Installation overview of node_exporter, prometheus and grafana

Prometheus is an open source systems monitoring and alerting toolkit originally build at Soundcloud. This blogpost shows how to install the needed components to do visualisation of linux system statistics via Grafana.

Addition June 29, 2018: a really quick simple install is provided in this blogpost: very quick install of prometheus, node exporter and grafana This uses an ansible script that does most of the installation and configuration for you.

The setup consists of 3 components:
node_exporter, an exporter of system and hardware metrics.
prometheus, a metric collection and persistence layer.
grafana, the visualisation layer.

1. Preparation
The needed components are installed in the home directory of the user ‘prometheus’. In order for that user exist, it must obviously first be created:

# useradd prometheus
# su - prometheus
$

This installation guide uses Oracle Linux 7.3, but should work for RHEL or Centos too.

2. Node exporter
The next thing to do is install the node exporter.
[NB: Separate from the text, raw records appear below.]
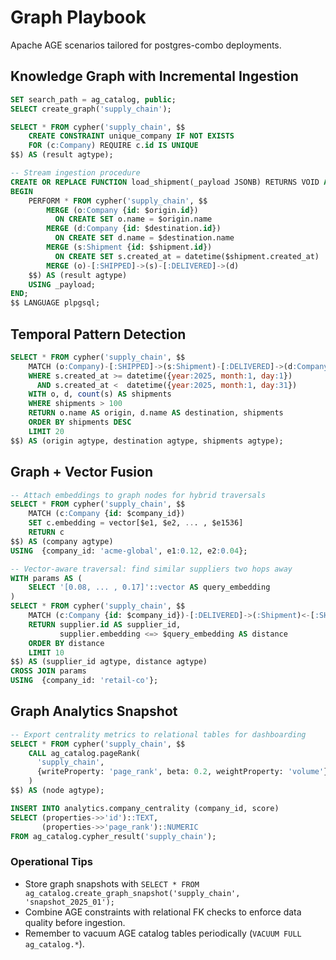 # Graph Playbook

Apache AGE scenarios tailored for postgres-combo deployments.

## Knowledge Graph with Incremental Ingestion
```sql
SET search_path = ag_catalog, public;
SELECT create_graph('supply_chain');

SELECT * FROM cypher('supply_chain', $$
    CREATE CONSTRAINT unique_company IF NOT EXISTS
    FOR (c:Company) REQUIRE c.id IS UNIQUE
$$) AS (result agtype);

-- Stream ingestion procedure
CREATE OR REPLACE FUNCTION load_shipment(_payload JSONB) RETURNS VOID AS $$
BEGIN
    PERFORM * FROM cypher('supply_chain', $$
        MERGE (o:Company {id: $origin.id})
          ON CREATE SET o.name = $origin.name
        MERGE (d:Company {id: $destination.id})
          ON CREATE SET d.name = $destination.name
        MERGE (s:Shipment {id: $shipment.id})
          ON CREATE SET s.created_at = datetime($shipment.created_at)
        MERGE (o)-[:SHIPPED]->(s)-[:DELIVERED]->(d)
    $$) AS (result agtype)
    USING _payload;
END;
$$ LANGUAGE plpgsql;
```

## Temporal Pattern Detection
```sql
SELECT * FROM cypher('supply_chain', $$
    MATCH (o:Company)-[:SHIPPED]->(s:Shipment)-[:DELIVERED]->(d:Company)
    WHERE s.created_at >= datetime({year:2025, month:1, day:1})
      AND s.created_at <  datetime({year:2025, month:1, day:31})
    WITH o, d, count(s) AS shipments
    WHERE shipments > 100
    RETURN o.name AS origin, d.name AS destination, shipments
    ORDER BY shipments DESC
    LIMIT 20
$$) AS (origin agtype, destination agtype, shipments agtype);
```

## Graph + Vector Fusion
```sql
-- Attach embeddings to graph nodes for hybrid traversals
SELECT * FROM cypher('supply_chain', $$
    MATCH (c:Company {id: $company_id})
    SET c.embedding = vector[$e1, $e2, ... , $e1536]
    RETURN c
$$) AS (company agtype)
USING  {company_id: 'acme-global', e1:0.12, e2:0.04};

-- Vector-aware traversal: find similar suppliers two hops away
WITH params AS (
    SELECT '[0.08, ... , 0.17]'::vector AS query_embedding
)
SELECT * FROM cypher('supply_chain', $$
    MATCH (c:Company {id: $company_id})-[:DELIVERED]->(:Shipment)<-[:SHIPPED]-(supplier:Company)
    RETURN supplier.id AS supplier_id,
           supplier.embedding <=> $query_embedding AS distance
    ORDER BY distance
    LIMIT 10
$$) AS (supplier_id agtype, distance agtype)
CROSS JOIN params
USING  {company_id: 'retail-co'};
```

## Graph Analytics Snapshot
```sql
-- Export centrality metrics to relational tables for dashboarding
SELECT * FROM cypher('supply_chain', $$
    CALL ag_catalog.pageRank(
      'supply_chain',
      {writeProperty: 'page_rank', beta: 0.2, weightProperty: 'volume'}
    )
$$) AS (node agtype);

INSERT INTO analytics.company_centrality (company_id, score)
SELECT (properties->>'id')::TEXT,
       (properties->>'page_rank')::NUMERIC
FROM ag_catalog.cypher_result('supply_chain');
```

### Operational Tips
- Store graph snapshots with `SELECT * FROM ag_catalog.create_graph_snapshot('supply_chain', 'snapshot_2025_01');`
- Combine AGE constraints with relational FK checks to enforce data quality before ingestion.
- Remember to vacuum AGE catalog tables periodically (`VACUUM FULL ag_catalog.*`).
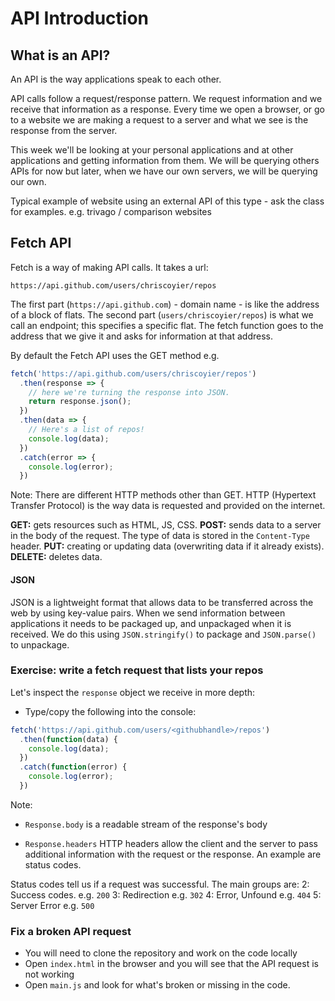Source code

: # API Introduction

## What is an API?

An API is the way applications speak to each other.

API calls follow a request/response pattern. We request information and we receive that information as a response. Every time we open a browser, or go to a website we are making a request to a server and what we see is the response from the server.

This week we'll be looking at your personal applications and at other applications and getting information from them. We will be querying others APIs for now but later, when we have our own servers, we will be querying our own.

Typical example of website using an external API of this type - ask the class for examples. e.g. trivago / comparison websites

## Fetch API

Fetch is a way of making API calls. It takes a url:
```
https://api.github.com/users/chriscoyier/repos
```

The first part (`https://api.github.com`) - domain name - is like the address of a block of flats. The second part (`users/chriscoyier/repos`) is what we call an endpoint; this specifies a specific flat. The fetch function goes to the address that we give it and asks for information at that address.

By default the Fetch API uses the GET method e.g.

```js
fetch('https://api.github.com/users/chriscoyier/repos')
  .then(response => {
    // here we're turning the response into JSON.
    return response.json();
  })
  .then(data => {
    // Here's a list of repos!
    console.log(data);
  })
  .catch(error => {
    console.log(error);
  })
```

Note: There are different HTTP methods other than GET. HTTP (Hypertext Transfer Protocol) is the way data is requested and provided on the internet.

**GET:** gets resources such as HTML, JS, CSS.
**POST:** sends data to a server in the body of the request. The type of data is stored in the `Content-Type` header.
**PUT:** creating or updating data (overwriting data if it already exists).
**DELETE:** deletes data.

#### JSON
JSON is a lightweight format that allows data to be transferred across the web by using key-value pairs. When we send information between applications it needs to be packaged up, and unpackaged when it is received. We do this using `JSON.stringify()` to package and `JSON.parse()` to unpackage.

### Exercise: write a fetch request that lists your repos

Let's inspect the `response` object we receive in more depth:

- Type/copy the following into the console:
```js
fetch('https://api.github.com/users/<githubhandle>/repos')
  .then(function(data) {
    console.log(data);
  })
  .catch(function(error) {
    console.log(error);
  })
```

Note:
- `Response.body` is a readable stream of the response's body

- `Response.headers` HTTP headers allow the client and the server to pass additional information with the request or the response. An example are status codes.

Status codes tell us if a request was successful. The main groups are:
2: Success codes. e.g. `200`
3: Redirection e.g. `302`
4: Error, Unfound e.g. `404`
5: Server Error e.g. `500`

### Fix a broken API request

- You will need to clone the repository and work on the code locally
- Open `index.html` in the browser and you will see that the API request is not working
- Open `main.js` and look for what's broken or missing in the code.


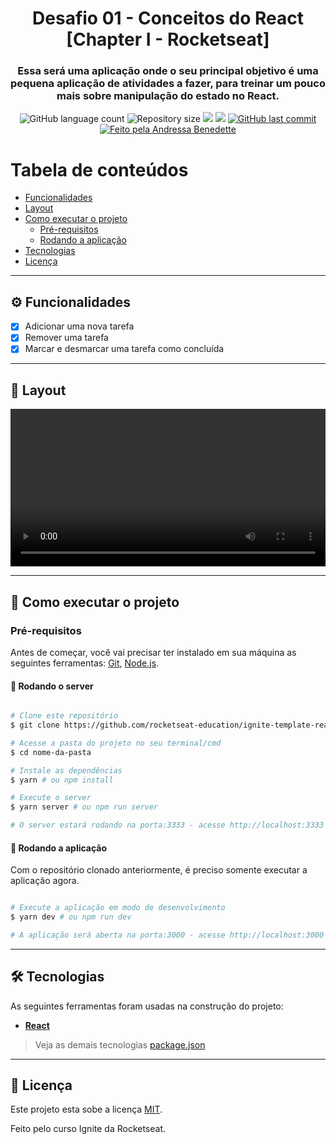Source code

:<h1 align="center">
			Desafio 01 - Conceitos do React [Chapter I - Rocketseat]
</h1>

<h3 align="center">
    Essa será uma aplicação onde o seu principal objetivo é uma pequena aplicação de atividades a fazer, para treinar um pouco mais sobre manipulação do estado no React.
</h3>

<p align="center">
  <img alt="GitHub language count" src="https://img.shields.io/github/languages/count/andressa-lw/ignite-desafio01?style=flat-square&&color=%2304D361" />

  <img alt="Repository size" src="https://img.shields.io/github/repo-size/andressa-lw/ignite-desafio01?style=flat-square" />
	
  <img src="https://img.shields.io/github/stars/andressa-lw/ignite-desafio01?style=flat-square" />
  
  <img src="https://img.shields.io/github/license/andressa-lw/ignite-desafio01?style=flat-square" />

  <a href="https://github.com/andressa-lw/ignite-desafio01/commits/master">
    <img alt="GitHub last commit" src="https://img.shields.io/github/last-commit/andressa-lw/ignite-desafio01?style=flat-square&">
  </a>

  <a href="https://rocketseat.com.br">
    <img alt="Feito pela Andressa Benedette" src="https://img.shields.io/badge/feito%20por-Andressa%20Benedette-%237519C1?style=flat-square&">
  </a>
</p>

Tabela de conteúdos
=================
<!--ts-->
   * [Funcionalidades](#%EF%B8%8F-funcionalidades)
   * [Layout](#-layout)
   * [Como executar o projeto](#-como-executar-o-projeto)
     * [Pré-requisitos](#pré-requisitos)
     * [Rodando a aplicação](#-rodando-a-aplicação)
   * [Tecnologias](#-tecnologias)
   * [Licença](#-licença)
<!--te-->

---

## ⚙️ Funcionalidades

- [x] Adicionar uma nova tarefa
- [x] Remover uma tarefa
- [x] Marcar e desmarcar uma tarefa como concluída

---

## 🎨 Layout

<p align="center" style="display: flex; align-items: flex-start; justify-content: center;">
  <video width="100%" src="https://s3.us-west-2.amazonaws.com/secure.notion-static.com/04e38cba-e14d-4512-a4fa-ee24152ab75f/challenge2.mp4?X-Amz-Algorithm=AWS4-HMAC-SHA256&X-Amz-Content-Sha256=UNSIGNED-PAYLOAD&X-Amz-Credential=AKIAT73L2G45EIPT3X45%2F20220704%2Fus-west-2%2Fs3%2Faws4_request&X-Amz-Date=20220704T223559Z&X-Amz-Expires=86400&X-Amz-Signature=2afa16386af3adcfb7a87b6ee1034dfa0664e2268db1b1a24cee2609b5329e49&X-Amz-SignedHeaders=host&x-id=GetObject" />
</p>

---

## 🚀 Como executar o projeto

### Pré-requisitos

Antes de começar, você vai precisar ter instalado em sua máquina as seguintes ferramentas:
[Git](https://git-scm.com), [Node.js](https://nodejs.org/en/). 

#### 🧭 Rodando o server

```bash

# Clone este repositório
$ git clone https://github.com/rocketseat-education/ignite-template-reactjs-conceitos-do-react

# Acesse a pasta do projeto no seu terminal/cmd
$ cd nome-da-pasta

# Instale as dependências
$ yarn # ou npm install

# Execute o server
$ yarn server # ou npm run server

# O server estará rodando na porta:3333 - acesse http://localhost:3333

```

#### 🧭 Rodando a aplicação

Com o repositório clonado anteriormente, é preciso somente executar a aplicação agora.

```bash

# Execute a aplicação em modo de desenvolvimento
$ yarn dev # ou npm run dev

# A aplicação será aberta na porta:3000 - acesse http://localhost:3000

```

---

## 🛠 Tecnologias

As seguintes ferramentas foram usadas na construção do projeto:

-   **[React](https://reactjs.org/)**

> Veja as demais tecnologias  [package.json](https://github.com/andressa-lw/ignite-desafio01/blob/master/package.json)

---

## 📝 Licença

Este projeto esta sobe a licença [MIT](./LICENSE).

Feito pelo curso Ignite da Rocketseat.
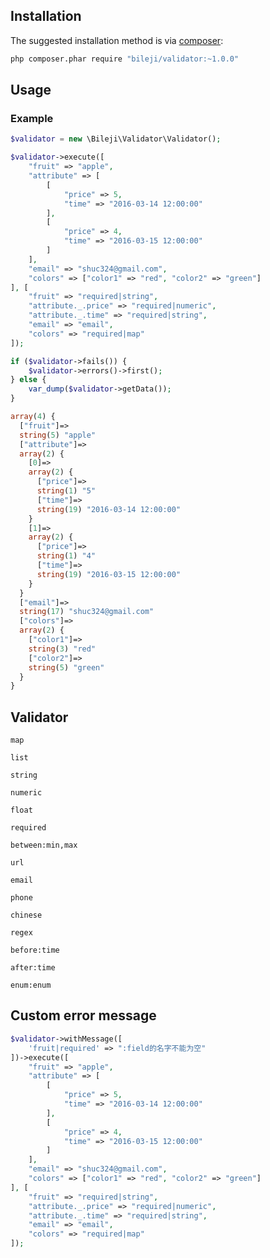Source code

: ## Installation

The suggested installation method is via [composer](https://getcomposer.org/):

```sh
php composer.phar require "bileji/validator:~1.0.0"
```

## Usage

### Example

```php
$validator = new \Bileji\Validator\Validator();

$validator->execute([
    "fruit" => "apple",
    "attribute" => [
        [
            "price" => 5,
            "time" => "2016-03-14 12:00:00"
        ],
        [
            "price" => 4,
            "time" => "2016-03-15 12:00:00"
        ]
    ],
    "email" => "shuc324@gmail.com",
    "colors" => ["color1" => "red", "color2" => "green"]
], [
    "fruit" => "required|string",
    "attribute._.price" => "required|numeric",
    "attribute._.time" => "required|string",
    "email" => "email",
    "colors" => "required|map"
]);

if ($validator->fails()) {
    $validator->errors()->first();
} else {
    var_dump($validator->getData());
}

array(4) {
  ["fruit"]=>
  string(5) "apple"
  ["attribute"]=>
  array(2) {
    [0]=>
    array(2) {
      ["price"]=>
      string(1) "5"
      ["time"]=>
      string(19) "2016-03-14 12:00:00"
    }
    [1]=>
    array(2) {
      ["price"]=>
      string(1) "4"
      ["time"]=>
      string(19) "2016-03-15 12:00:00"
    }
  }
  ["email"]=>
  string(17) "shuc324@gmail.com"
  ["colors"]=>
  array(2) {
    ["color1"]=>
    string(3) "red"
    ["color2"]=>
    string(5) "green"
  }
}
```

## Validator

    map
    
    list
    
    string
    
    numeric
    
    float
    
    required
    
    between:min,max
    
    url
    
    email
    
    phone
    
    chinese
    
    regex
    
    before:time
    
    after:time
    
    enum:enum
    
## Custom error message

```php
$validator->withMessage([
    'fruit|required' => ":field的名字不能为空"
])->execute([
    "fruit" => "apple",
    "attribute" => [
        [
            "price" => 5,
            "time" => "2016-03-14 12:00:00"
        ],
        [
            "price" => 4,
            "time" => "2016-03-15 12:00:00"
        ]
    ],
    "email" => "shuc324@gmail.com",
    "colors" => ["color1" => "red", "color2" => "green"]
], [
    "fruit" => "required|string",
    "attribute._.price" => "required|numeric",
    "attribute._.time" => "required|string",
    "email" => "email",
    "colors" => "required|map"
]);
```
Please mind new version do come out, so you might want to verify the latest release on

$ curl -LO "https://github.com/prometheus/node_exporter/releases/download/v0.14.0/node_exporter-0.14.0.linux-amd64.tar.gz"
$ mkdir -p Prometheus/node_exporter
$ cd $_
$ tar xzf ../../node_exporter-0.14.0.linux-amd64.tar.gz

Now become root and create a unit file to automatically startup the node exporter using systemd:

# echo "[Unit]
Description=Node Exporter

[Service]
User=prometheus
ExecStart=/home/prometheus/Prometheus/node_exporter/node_exporter-0.14.0.linux-amd64/node_exporter

[Install]
WantedBy=default.target" > /etc/systemd/system/node_exporter.service

And make systemd start the node exporter:

# systemctl daemon-reload
# systemctl enable node_exporter.service
# systemctl start node_exporter.service

Next you can verify if the node exporter is running by using ‘systemctl status node_exporter.service:

# systemctl status node_exporter.service
● node_exporter.service - Node Exporter
   Loaded: loaded (/etc/systemd/system/node_exporter.service; enabled; vendor preset: disabled)
   Active: active (running) since Mon 2017-07-31 15:20:54 UTC; 7s ago
 Main PID: 3017 (node_exporter)
   CGroup: /system.slice/node_exporter.service
           └─3017 /home/prometheus/Prometheus/node_exporter/node_exporter-0.14.0.linux-amd64/node_exporter

Jul 31 15:20:54 test.local node_exporter[3017]: time="2017-07-31T15:20:54Z" level=info msg=" - hwmon" source="node_exporter.go:162"
Jul 31 15:20:54 test.local node_exporter[3017]: time="2017-07-31T15:20:54Z" level=info msg=" - infiniband" source="node_exporter.go:162"
Jul 31 15:20:54 test.local node_exporter[3017]: time="2017-07-31T15:20:54Z" level=info msg=" - textfile" source="node_exporter.go:162"
Jul 31 15:20:54 test.local node_exporter[3017]: time="2017-07-31T15:20:54Z" level=info msg=" - conntrack" source="node_exporter.go:162"
Jul 31 15:20:54 test.local node_exporter[3017]: time="2017-07-31T15:20:54Z" level=info msg=" - diskstats" source="node_exporter.go:162"
Jul 31 15:20:54 test.local node_exporter[3017]: time="2017-07-31T15:20:54Z" level=info msg=" - entropy" source="node_exporter.go:162"
Jul 31 15:20:54 test.local node_exporter[3017]: time="2017-07-31T15:20:54Z" level=info msg=" - loadavg" source="node_exporter.go:162"
Jul 31 15:20:54 test.local node_exporter[3017]: time="2017-07-31T15:20:54Z" level=info msg=" - sockstat" source="node_exporter.go:162"
Jul 31 15:20:54 test.local node_exporter[3017]: time="2017-07-31T15:20:54Z" level=info msg=" - wifi" source="node_exporter.go:162"
Jul 31 15:20:54 test.local node_exporter[3017]: time="2017-07-31T15:20:54Z" level=info msg="Listening on :9100" source="node_exporter.go:186"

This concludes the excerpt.